+++ Record excerpts +++

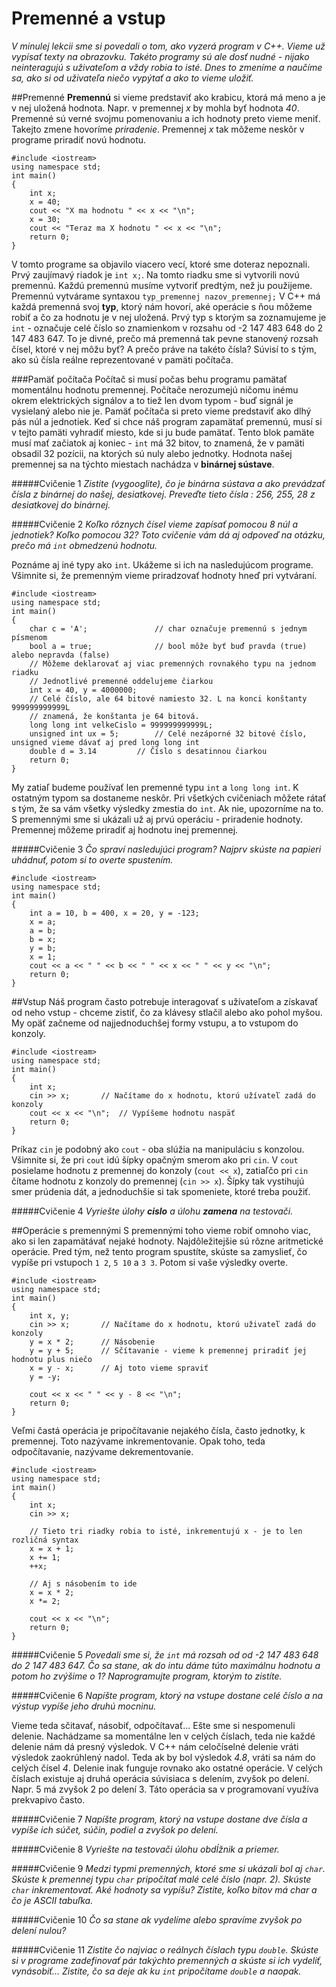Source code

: # Premenné a vstup
*V minulej lekcii sme si povedali o tom, ako vyzerá program v C++. Vieme už vypísať texty na obrazovku. Takéto programy sú ale dosť nudné - nijako neinteragujú s uživateľom a vždy robia to isté. Dnes to zmeníme a naučíme sa, ako si od uživateľa niečo vypýtať a ako to vieme uložiť.*

##Premenné
**Premennú** si vieme predstaviť ako krabicu, ktorá má meno a je v nej uložená hodnota. Napr. v premennej *x* by mohla byť hodnota *40*. Premenné sú verné svojmu pomenovaniu a ich hodnoty preto vieme meniť. Takejto zmene hovoríme *priradenie*. Premennej *x* tak môžeme neskôr v programe priradiť novú hodnotu.

```
#include <iostream>
using namespace std;
int main()
{
	int x;
	x = 40;
	cout << "X ma hodnotu " << x << "\n";
	x = 30;
	cout << "Teraz ma X hodnotu " << x << "\n";
	return 0;
}
```

V tomto programe sa objavilo viacero vecí, ktoré sme doteraz nepoznali.
Prvý zaujímavý riadok je `int x;`. Na tomto riadku sme si vytvorili novú premennú. Každú premennú musíme vytvoriť predtým, než ju použijeme. Premennú vytvárame syntaxou `typ_premennej nazov_premennej;`
V C++ má každá premenná svoj **typ**, ktorý nám hovorí, aké operácie s ňou môžeme robiť a čo za hodnotu je v nej uložená. Prvý typ s ktorým sa zoznamujeme je `int` - označuje celé číslo so znamienkom v rozsahu od -2 147 483 648 do 2 147 483 647.
To je divné, prečo má premenná tak pevne stanovený rozsah čísel, ktoré v nej môžu byť? A prečo práve na takéto čísla?  Súvisí to s tým, ako sú čísla reálne reprezentované v pamäti počítača.

###Pamäť počítača
Počítač si musí počas behu programu pamätať momentálnu hodnotu premennej. Počítače nerozumejú ničomu inému okrem elektrických signálov a to tiež len dvom typom - buď signál je vysielaný alebo nie je. Pamäť počítača si preto vieme predstaviť ako dlhý pás núl a jednotiek. Keď si chce náš program zapamätať premennú, musí si v tejto pamäti vyhradiť miesto, kde si ju bude pamätať. Tento blok pamäte musí mať začiatok aj koniec - `int` má 32 bitov, to znamená, že v pamäti obsadil 32 pozícii, na ktorých sú nuly alebo jednotky.
Hodnota našej premennej sa na týchto miestach nachádza v **binárnej sústave**.

#####Cvičenie 1
*Zistite (vygooglite), čo je binárna sústava a ako prevádzať čísla z binárnej do našej, desiatkovej. Preveďte tieto čísla : 256, 255, 28 z desiatkovej do binárnej.*

#####Cvičenie 2
*Koľko rôznych čísel vieme zapísať pomocou 8 núl a jednotiek? Koľko pomocou 32? Toto cvičenie vám dá aj odpoveď na otázku, prečo má `int` obmedzenú hodnotu.*

Poznáme aj iné typy ako `int`. Ukážeme si ich na nasledujúcom programe. Všimnite si, že premenným vieme priradzovať hodnoty hneď pri vytváraní.

```
#include <iostream>
using namespace std;
int main()
{
	char c = 'A';				// char označuje premennú s jednym písmenom
	bool a = true;				// bool môže byť buď pravda (true) alebo nepravda (false)
	// Môžeme deklarovať aj viac premenných rovnakého typu na jednom riadku
	// Jednotlivé premenné oddelujeme čiarkou
	int x = 40, y = 4000000;
	// Celé číslo, ale 64 bitové namiesto 32. L na konci konštanty 999999999999L
	// znamená, že konštanta je 64 bitová.
	long long int velkeCislo = 999999999999L;
	unsigned int ux = 5;		// Celé nezáporné 32 bitové číslo, unsigned vieme dávať aj pred long long int
	double d = 3.14			// Číslo s desatinnou čiarkou
	return 0;
}
```

My zatiaľ budeme používať len premenné typu `int` a `long long int`. K ostatným typom sa dostaneme neskôr. Pri všetkých cvičeniach môžete rátať s tým, že sa vám všetky výsledky zmestia do `int`. Ak nie, upozorníme na to.
S premennými sme si ukázali už aj prvú operáciu - priradenie hodnoty. Premennej môžeme priradiť aj hodnotu inej premennej.

#####Cvičenie 3
*Čo spraví nasledujúci program? Najprv skúste na papieri uhádnuť, potom si to overte spustením.*

```
#include <iostream>
using namespace std;
int main()
{
	int a = 10, b = 400, x = 20, y = -123;
	x = a;
	a = b;
	b = x;
	y = b;
	x = 1;
	cout << a << " " << b << " " << x << " " << y << "\n";
	return 0;
}
```

##Vstup
Náš program často potrebuje interagovať s užívateľom a získavať od neho vstup - chceme zistiť, čo za klávesy stlačil alebo ako pohol myšou. My opäť začneme od najjednoduchšej formy vstupu, a to vstupom do konzoly.

```
#include <iostream>
using namespace std;
int main()
{
	int x;
	cin >> x;		// Načítame do x hodnotu, ktorú užívateľ zadá do konzoly
	cout << x << "\n";	// Vypíšeme hodnotu naspäť
	return 0;
}
```

Príkaz `cin` je podobný ako `cout` - oba slúžia na manipuláciu s konzolou. Všimnite si, že pri `cout` idú šípky opačným smerom ako pri `cin`. V `cout` posielame hodnotu z premennej do konzoly (`cout << x`), zatiaľčo pri `cin` čítame hodnotu z konzoly do premennej (`cin >> x`). Šípky tak vystihujú smer prúdenia dát, a jednoduchšie si tak spomeniete, ktoré treba použiť.

#####Cvičenie 4
*Vyriešte úlohy **cislo** a úlohu **zamena** na testovači.*

##Operácie s premennými
S premennými toho vieme robiť omnoho viac, ako si len zapamätávať nejaké hodnoty. Najdôležitejšie sú rôzne aritmetické operácie.  Pred tým, než tento program spustíte, skúste sa zamyslieť, čo vypíše pri vstupoch `1 2`, `5 10` a `3 3`. Potom si vaše výsledky overte.

```
#include <iostream>
using namespace std;
int main()
{
	int x, y;
	cin >> x;		// Načítame do x hodnotu, ktorú uživateľ zadá do konzoly
	y = x * 2;		// Násobenie
	y = y + 5;		// Sčítavanie - vieme k premennej priradiť jej hodnotu plus niečo
	x = y - x;		// Aj toto vieme spraviť
	y = -y;

	cout << x << " " << y - 8 << "\n";
	return 0;
}
```

Veľmi častá operácia je pripočítavanie nejakého čísla, často jednotky, k premennej. Toto nazývame inkrementovanie. Opak toho, teda odpočítavanie, nazývame dekrementovanie.

```
#include <iostream>
using namespace std;
int main()
{
	int x;
	cin >> x;

	// Tieto tri riadky robia to isté, inkrementujú x - je to len rozličná syntax
	x = x + 1;
	x += 1;
	++x;

	// Aj s násobením to ide
	x = x * 2;
	x *= 2;

	cout << x << "\n";
	return 0;
}
```

#####Cvičenie 5
*Povedali sme si, že `int` má rozsah od od -2 147 483 648 do 2 147 483 647. Čo sa stane, ak do intu dáme túto maximálnu hodnotu a potom ho zvýšime o 1? Naprogramujte program, ktorým to zistíte.*

#####Cvičenie 6
*Napíšte program, ktorý na vstupe dostane celé číslo a na výstup vypíše jeho druhú mocninu.*

Vieme teda sčitavať, násobiť, odpočítavať... Ešte sme si nespomenuli delenie. Nachádzame sa momentálne len v celých číslach, teda nie každé delenie nám dá presný výsledok. V C++ nám celočíselné delenie vráti výsledok zaokrúhlený nadol. Teda ak by bol výsledok *4.8*, vráti sa nám do celých čísel *4*. Delenie inak funguje rovnako ako ostatné operácie.
V celých číslach existuje aj druhá operácia súvisiaca s delením, zvyšok po delení. Napr. 5 má zvyšok 2 po delení 3. Táto operácia sa v programovaní využíva prekvapivo často.

#####Cvičenie 7
*Napíšte program, ktorý na vstupe dostane dve čísla a vypíše ich súčet, súčin, podiel a zvyšok po delení.*

#####Cvičenie 8
*Vyriešte na testovači úlohu obdĺžnik a priemer.*

#####Cvičenie 9
*Medzi typmi premenných, ktoré sme si ukázali bol aj `char`. Skúste k premennej typu `char` pripočítať malé celé číslo (napr. 2). Skúste `char` inkrementovať. Aké hodnoty sa vypíšu? Zistite, koľko bitov má char a čo je ASCII tabuľka.*

#####Cvičenie 10
*Čo sa stane ak vydelíme alebo spravíme zvyšok po delení nulou?*

#####Cvičenie 11
*Zistite čo najviac o reálnych číslach typu `double`. Skúste si v programe zadefinovať pár takýchto premenných a skúste si ich vydeliť, vynásobiť... Zistite, čo sa deje ak ku `int` pripočítame `double` a naopak.*
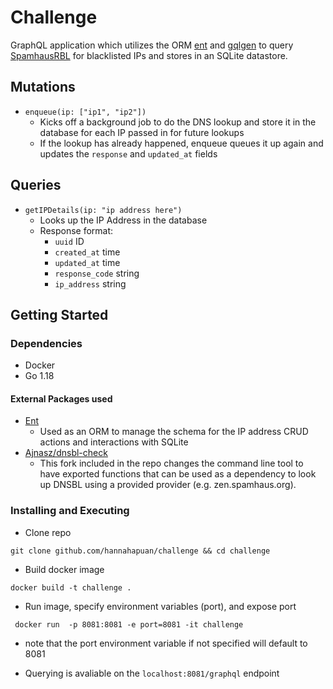 # Challenge

GraphQL application which utilizes the ORM [ent](https://entgo.io/) and [gqlgen](https://gqlgen.com/) to query [SpamhausRBL](https://www.spamhaus.org/) for blacklisted IPs and stores in an SQLite datastore.

## Mutations
- `enqueue(ip: ["ip1", "ip2"])`
  - Kicks off a background job to do the DNS lookup and store it in the database for each IP passed in for future lookups
  - If the lookup has already happened, enqueue queues it up again and updates the `response` and `updated_at` fields

## Queries
- `getIPDetails(ip: "ip address here")`
  - Looks up the IP Address in the database
  - Response format:
    - `uuid` ID
    - `created_at` time
    - `updated_at` time
    - `response_code` string
    - `ip_address` string

## Getting Started

### Dependencies

* Docker
* Go 1.18

#### External Packages used
- [Ent](https://entgo.io/) 
  - Used as an ORM to manage the schema for the IP address CRUD actions and interactions with SQLite
- [Ajnasz/dnsbl-check](github.com/Ajnasz/dnsbl-check)
  - This fork included in the repo changes the command line tool to have exported functions that can be used as a dependency to look up DNSBL using a provided provider (e.g. zen.spamhaus.org).

### Installing and Executing

- Clone repo
```
git clone github.com/hannahapuan/challenge && cd challenge
```

- Build docker image
```
docker build -t challenge .
```

- Run image, specify environment variables (port), and expose port
```
 docker run  -p 8081:8081 -e port=8081 -it challenge

```
* note that the port environment variable if not specified will default to 8081

- Querying is avaliable on the `localhost:8081/graphql` endpoint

+++

* _About this task_
Starting at the first line of the data, set down each line exactly until you have copied the line with "###Pamäť počítača", but leave the pictures out.

* _Solution to the exercise_
Source code

: # Premenné a vstup
*V minulej lekcii sme si povedali o tom, ako vyzerá program v C++. Vieme už vypísať texty na obrazovku. Takéto programy sú ale dosť nudné - nijako neinteragujú s uživateľom a vždy robia to isté. Dnes to zmeníme a naučíme sa, ako si od uživateľa niečo vypýtať a ako to vieme uložiť.*

##Premenné
**Premennú** si vieme predstaviť ako krabicu, ktorá má meno a je v nej uložená hodnota. Napr. v premennej *x* by mohla byť hodnota *40*. Premenné sú verné svojmu pomenovaniu a ich hodnoty preto vieme meniť. Takejto zmene hovoríme *priradenie*. Premennej *x* tak môžeme neskôr v programe priradiť novú hodnotu.

```
#include <iostream>
using namespace std;
int main()
{
	int x;
	x = 40;
	cout << "X ma hodnotu " << x << "\n";
	x = 30;
	cout << "Teraz ma X hodnotu " << x << "\n";
	return 0;
}
```

V tomto programe sa objavilo viacero vecí, ktoré sme doteraz nepoznali.
Prvý zaujímavý riadok je `int x;`. Na tomto riadku sme si vytvorili novú premennú. Každú premennú musíme vytvoriť predtým, než ju použijeme. Premennú vytvárame syntaxou `typ_premennej nazov_premennej;`
V C++ má každá premenná svoj **typ**, ktorý nám hovorí, aké operácie s ňou môžeme robiť a čo za hodnotu je v nej uložená. Prvý typ s ktorým sa zoznamujeme je `int` - označuje celé číslo so znamienkom v rozsahu od -2 147 483 648 do 2 147 483 647.
To je divné, prečo má premenná tak pevne stanovený rozsah čísel, ktoré v nej môžu byť? A prečo práve na takéto čísla?  Súvisí to s tým, ako sú čísla reálne reprezentované v pamäti počítača.

###Pamäť počítača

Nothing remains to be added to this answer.